Vengeance a une signification active et passive. Dans cette phrase de J. J. Rousseau, vengeance a le sens actif et signifie la vengeance exercée par : Pour éteindre en moi tout désir de vengeance, il m'eût suffi de pouvoir me venger, Promen. 6. Mais dans cette phrase de Bossuet, vengeance a le sens passif et signifie la vengeance subie par : Les Amorrhéens dont Dieu commit la vengeance aux Israélites, Hist. II, 3.

HISTORIQUE

XIe s. Mult grant venjance en prendrat l'emperere, Ch. de Rol. CXI. Quant l'empereres ad faite sa venjance, ib. CCXCI.

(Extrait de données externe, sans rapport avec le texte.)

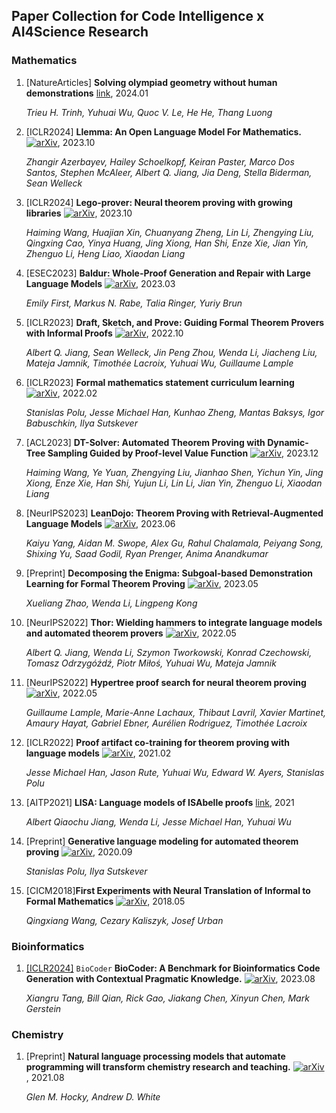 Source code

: ## Paper Collection for Code Intelligence x AI4Science Research

### Mathematics

1. [NatureArticles] **Solving olympiad geometry without human demonstrations** [link](https://www.nature.com/articles/s41586-023-06747-5), 2024.01

   *Trieu H. Trinh, Yuhuai Wu, Quoc V. Le, He He, Thang Luong*

2. [ICLR2024] **Llemma: An Open Language Model For Mathematics.** [![arXiv](https://img.shields.io/badge/arXiv-2310.10631-b31b1b.svg)](https://arxiv.org/abs/2310.10631), 2023.10

   *Zhangir Azerbayev, Hailey Schoelkopf, Keiran Paster, Marco Dos Santos, Stephen McAleer, Albert Q. Jiang, Jia Deng, Stella Biderman, Sean Welleck*

3. [ICLR2024] **Lego-prover: Neural theorem proving with growing libraries**  [![arXiv](https://img.shields.io/badge/arXiv-2310.00656-b31b1b.svg)](https://arxiv.org/abs/2310.00656), 2023.10

   *Haiming Wang, Huajian Xin, Chuanyang Zheng, Lin Li, Zhengying Liu, Qingxing Cao, Yinya Huang, Jing Xiong, Han Shi, Enze Xie, Jian Yin, Zhenguo Li, Heng Liao, Xiaodan Liang*

4. [ESEC2023] **Baldur: Whole-Proof Generation and Repair with Large Language Models** [![arXiv](https://img.shields.io/badge/arXiv-2303.04910-b31b1b.svg)](https://arxiv.org/abs/2303.04910), 2023.03

   *Emily First, Markus N. Rabe, Talia Ringer, Yuriy Brun*

5. [ICLR2023] **Draft, Sketch, and Prove: Guiding Formal Theorem Provers with Informal Proofs** [![arXiv](https://img.shields.io/badge/arXiv-2210.12283-b31b1b.svg)](https://arxiv.org/abs/2210.12283), 2022.10

   *Albert Q. Jiang, Sean Welleck, Jin Peng Zhou, Wenda Li, Jiacheng Liu, Mateja Jamnik, Timothée Lacroix, Yuhuai Wu, Guillaume Lample*

6. [ICLR2023] **Formal mathematics statement curriculum learning** [![arXiv](https://img.shields.io/badge/arXiv-2202.01344-b31b1b.svg)](https://arxiv.org/abs/2202.01344), 2022.02

   *Stanislas Polu, Jesse Michael Han, Kunhao Zheng, Mantas Baksys, Igor Babuschkin, Ilya Sutskever*


7. [ACL2023] **DT-Solver: Automated Theorem Proving with Dynamic-Tree Sampling Guided by Proof-level Value Function**  [![arXiv](https://img.shields.io/badge/arXiv-2312.14188-b31b1b.svg)](https://arxiv.org/abs/2312.14188), 2023.12

   *Haiming Wang, Ye Yuan, Zhengying Liu, Jianhao Shen, Yichun Yin, Jing Xiong, Enze Xie, Han Shi, Yujun Li, Lin Li, Jian Yin, Zhenguo Li, Xiaodan Liang*

8. [NeurIPS2023] **LeanDojo: Theorem Proving with Retrieval-Augmented Language Models** [![arXiv](https://img.shields.io/badge/arXiv-2306.15626-b31b1b.svg)](https://arxiv.org/abs/2306.15626), 2023.06

   *Kaiyu Yang, Aidan M. Swope, Alex Gu, Rahul Chalamala, Peiyang Song, Shixing Yu, Saad Godil, Ryan Prenger, Anima Anandkumar*

9. [Preprint] **Decomposing the Enigma: Subgoal-based Demonstration Learning for Formal Theorem Proving** [![arXiv](https://img.shields.io/badge/arXiv-2305.16366-b31b1b.svg)](https://arxiv.org/abs/2305.16366), 2023.05

   *Xueliang Zhao, Wenda Li, Lingpeng Kong*

10. [NeurIPS2022] **Thor: Wielding hammers to integrate language models and automated theorem provers** [![arXiv](https://img.shields.io/badge/arXiv-2205.10893-b31b1b.svg)](https://arxiv.org/abs/2205.10893), 2022.05

    *Albert Q. Jiang, Wenda Li, Szymon Tworkowski, Konrad Czechowski, Tomasz Odrzygóźdź, Piotr Miłoś, Yuhuai Wu, Mateja Jamnik*

11. [NeurIPS2022] **Hypertree proof search for neural theorem proving** [![arXiv](https://img.shields.io/badge/arXiv-2205.11491-b31b1b.svg)](https://arxiv.org/abs/2205.11491), 2022.05

    *Guillaume Lample, Marie-Anne Lachaux, Thibaut Lavril, Xavier Martinet, Amaury Hayat, Gabriel Ebner, Aurélien Rodriguez, Timothée Lacroix*

12. [ICLR2022] **Proof artifact co-training for theorem proving with language models** [![arXiv](https://img.shields.io/badge/arXiv-2102.06203-b31b1b.svg)](https://arxiv.org/abs/2102.06203), 2021.02

    *Jesse Michael Han, Jason Rute, Yuhuai Wu, Edward W. Ayers, Stanislas Polu*

13. [AITP2021] **LISA: Language models of ISAbelle proofs** [link](http://aitp-conference.org/2021/abstract/paper_17.pdf), 2021

    *Albert Qiaochu Jiang, Wenda Li, Jesse Michael Han, Yuhuai Wu*

14. [Preprint] **Generative language modeling for automated theorem proving** [![arXiv](https://img.shields.io/badge/arXiv-2009.03393-b31b1b.svg)](https://arxiv.org/abs/2009.03393), 2020.09

      *Stanislas Polu, Ilya Sutskever*

15. [CICM2018]**First Experiments with Neural Translation of Informal to Formal Mathematics** [![arXiv](https://img.shields.io/badge/arXiv-1805.06502-b31b1b.svg)](https://arxiv.org/abs/1805.06502), 2018.05

     *Qingxiang Wang, Cezary Kaliszyk, Josef Urban*






### Bioinformatics

1. [[ICLR2024]](https://openreview.net/forum?id=JbOsMrwjZ3) `BioCoder` **BioCoder: A Benchmark for Bioinformatics Code Generation with Contextual Pragmatic Knowledge.** [![arXiv](https://img.shields.io/badge/arXiv-2308.16458-b31b1b.svg)](https://arxiv.org/abs/2308.16458), 2023.08

   *Xiangru Tang, Bill Qian, Rick Gao, Jiakang Chen, Xinyun Chen, Mark Gerstein* 

### Chemistry

1. [Preprint] **Natural language processing models that automate programming will transform chemistry research and teaching.** [![arXiv](https://img.shields.io/badge/arXiv-2108.13360-b31b1b.svg)](https://arxiv.org/abs/2108.13360), 2021.08

   *Glen M. Hocky, Andrew D. White*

XIIe s. Membre tei [souviens-toi], sire, de Deu nostre Seignur, que li parent ne facent venjance e qu'il ne ocient mun fiz, Rois, p. 169. Ami, lai [laisse] la venjance et je te vengerai, Saint Bernard, p. 522.

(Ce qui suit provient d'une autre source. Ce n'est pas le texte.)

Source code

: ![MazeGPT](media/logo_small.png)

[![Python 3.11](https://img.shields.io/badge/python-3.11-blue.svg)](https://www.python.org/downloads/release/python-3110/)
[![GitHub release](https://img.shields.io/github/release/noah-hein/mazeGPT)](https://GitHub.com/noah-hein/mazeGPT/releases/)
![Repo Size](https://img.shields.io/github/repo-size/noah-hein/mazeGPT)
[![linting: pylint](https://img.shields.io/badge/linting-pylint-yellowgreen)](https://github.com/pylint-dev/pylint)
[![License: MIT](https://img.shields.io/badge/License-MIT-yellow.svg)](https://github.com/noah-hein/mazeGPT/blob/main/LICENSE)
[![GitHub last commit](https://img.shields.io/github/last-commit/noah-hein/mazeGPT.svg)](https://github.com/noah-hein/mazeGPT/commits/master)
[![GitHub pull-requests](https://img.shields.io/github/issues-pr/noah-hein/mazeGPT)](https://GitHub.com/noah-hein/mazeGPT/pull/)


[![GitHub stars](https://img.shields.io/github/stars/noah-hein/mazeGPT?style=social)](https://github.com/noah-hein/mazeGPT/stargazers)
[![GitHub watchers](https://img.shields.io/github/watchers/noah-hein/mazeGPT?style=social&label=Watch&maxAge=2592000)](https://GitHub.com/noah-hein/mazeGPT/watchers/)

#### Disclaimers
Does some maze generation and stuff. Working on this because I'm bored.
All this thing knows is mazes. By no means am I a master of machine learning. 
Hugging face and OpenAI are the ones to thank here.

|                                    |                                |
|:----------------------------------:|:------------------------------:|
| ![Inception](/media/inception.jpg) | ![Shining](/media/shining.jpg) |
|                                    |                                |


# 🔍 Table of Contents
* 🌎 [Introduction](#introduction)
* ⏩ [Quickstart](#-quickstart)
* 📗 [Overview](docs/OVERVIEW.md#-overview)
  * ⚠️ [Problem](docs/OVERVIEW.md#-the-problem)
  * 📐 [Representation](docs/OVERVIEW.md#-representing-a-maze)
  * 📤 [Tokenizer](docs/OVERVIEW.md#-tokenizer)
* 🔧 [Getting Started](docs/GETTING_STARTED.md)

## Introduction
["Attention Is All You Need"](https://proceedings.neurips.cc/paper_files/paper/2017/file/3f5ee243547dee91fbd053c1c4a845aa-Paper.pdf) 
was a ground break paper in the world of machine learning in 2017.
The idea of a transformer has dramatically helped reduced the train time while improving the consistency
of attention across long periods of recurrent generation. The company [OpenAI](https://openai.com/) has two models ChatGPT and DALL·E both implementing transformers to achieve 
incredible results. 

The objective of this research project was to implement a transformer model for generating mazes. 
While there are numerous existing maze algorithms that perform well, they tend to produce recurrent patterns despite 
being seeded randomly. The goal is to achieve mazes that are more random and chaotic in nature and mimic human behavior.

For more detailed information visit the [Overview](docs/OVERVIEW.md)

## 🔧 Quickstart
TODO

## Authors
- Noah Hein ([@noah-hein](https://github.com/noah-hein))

XIIIe s. Car quant Dex fist de vous election [roi] Et seigneur de sa venjance, Bien deüssiez monstrer vostre puissance, Quesnes, Romancero, p. 100. Tous jors est venjance mauvese, la Rose, 7038. Qu'il sacent que le [la] vengance doit estre prise de cascun meffet, Beaumanoir, XXX, 1.

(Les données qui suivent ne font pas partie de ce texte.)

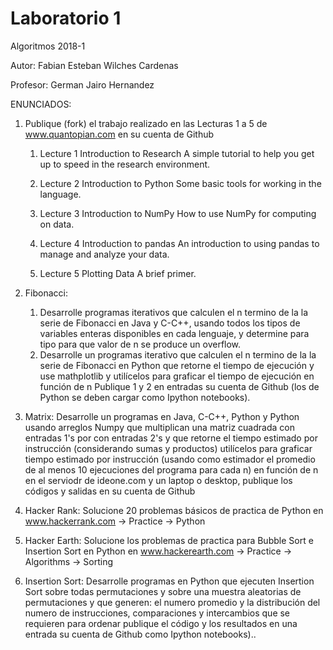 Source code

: # Laboratorio 1

Algoritmos 2018-1

Autor: Fabian Esteban Wilches Cardenas

Profesor: German Jairo Hernandez 

ENUNCIADOS:
1. Publique (fork) el trabajo realizado en las Lecturas 1 a 5 de www.quantopian.com en su cuenta de Github 

    1. Lecture 1 Introduction to Research A simple tutorial to help you get up to speed in the research environment. 
    
    2. Lecture 2 Introduction to Python Some basic tools for working in the language. 
    
    3. Lecture 3 Introduction to NumPy How to use NumPy for computing on data. 
    
    4. Lecture 4 Introduction to pandas An introduction to using pandas to manage and analyze your data. 
    
    5. Lecture 5 Plotting Data A brief primer.    

2. Fibonacci:

    1. Desarrolle programas iterativos que calculen el n termino de la  la serie de Fibonacci  en Java y C-C++, usando todos los tipos de variables enteras disponibles en cada lenguaje, y determine para tipo para que valor de n se produce un overflow.
    2. Desarrolle un programas iterativo que calculen el n termino de la  la serie de Fibonacci  en Python que retorne el tiempo de ejecución y use mathplotlib y utilícelos para graficar el tiempo de ejecución en función de n 
    Publique  1 y 2 en entradas su cuenta de Github  (los de Python se deben cargar como Ipython notebooks).         

3. Matrix: Desarrolle un programas en Java, C-C++, Python y Python usando arreglos Numpy que multiplican una matriz cuadrada con entradas  1's por con entradas 2's  y que retorne el tiempo estimado por instrucción (considerando sumas y productos)  utilícelos para graficar tiempo estimado por instrucción (usando como estimador el promedio de al menos 10 ejecuciones del programa para cada n)  en función de n en el serviodr de ideone.com y un laptop o desktop, publique los códigos y salidas en  su cuenta de Github
4. Hacker Rank: Solucione 20 problemas básicos de practica de Python en  www.hackerrank.com -> Practice -> Python
5. Hacker Earth: Solucione  los problemas de practica para Bubble Sort e Insertion Sort en  Python  en www.hackerearth.com -> Practice -> Algorithms -> Sorting
6. Insertion Sort: Desarrolle programas en Python que ejecuten Insertion Sort sobre todas permutaciones y sobre una muestra aleatorias de permutaciones y que generen: el numero promedio y la distribución del numero de instrucciones, comparaciones y intercambios que se requieren para ordenar publique el código y los resultados en una entrada su cuenta de Github como Ipython notebooks)..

XIVe s. La venjance est droiturierement faite, se celui qui a mal fait souffre et reçoit telz malz come il a fait, Oresme, Éth. 150. Il n'est nulle si grant vengence que de vieil home, Ménagier, I, 6.

XVe s. Dont la vengence à Dieu crie, Vigiles de Charles VII, t. II, p. 179.

XVIe s. Ce n'estoit point par appetit de vengeance qu'il le faisoit, Amyot, Artax. 7. Ilz eurent ainsi le moyen de veoir la vengeance [punition] de Tisaphernes qui estoit un mauvais homme, Amyot, Agés. 16. La vengeance divine, qui ne laisse ny les faicts ny les dicts insolents des hommes impunis, Amyot, Philop. 31. Qu'il [un roi] les face [vos fils] les ministres de ses convoitises, les executeurs de ses vengeances, La Boétie, Servit. vol. La vengeance, au teint noir, palissant, Qui croist et qui devient plus forte en vieillissant, D'Aubigné, Tragiques, édit. LALANNE, p. 136.

ÉTYMOLOGIE

Vengeant. Wallon, veingeanss ; provenç. venjansa ; espagn. venganza ; ital. vengianza. L'ancienne langue disait aussi vengison, vengement.